-- What is expected --
Within the listing below, count the lines that include "para" and give the count alone.

-- Records to process --
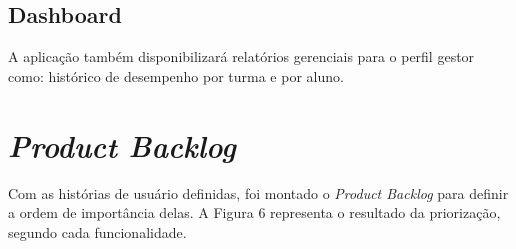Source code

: \subsection{Dashboard}
A aplicação também disponibilizará relatórios gerenciais para o perfil gestor como: histórico de desempenho por turma e por aluno.





\section{\textit{Product Backlog}}
Com as histórias de usuário definidas, foi montado o \textit{Product Backlog} para definir a ordem de importância delas. A Figura 6 representa o resultado da priorização, segundo cada funcionalidade.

-- Solution below --
2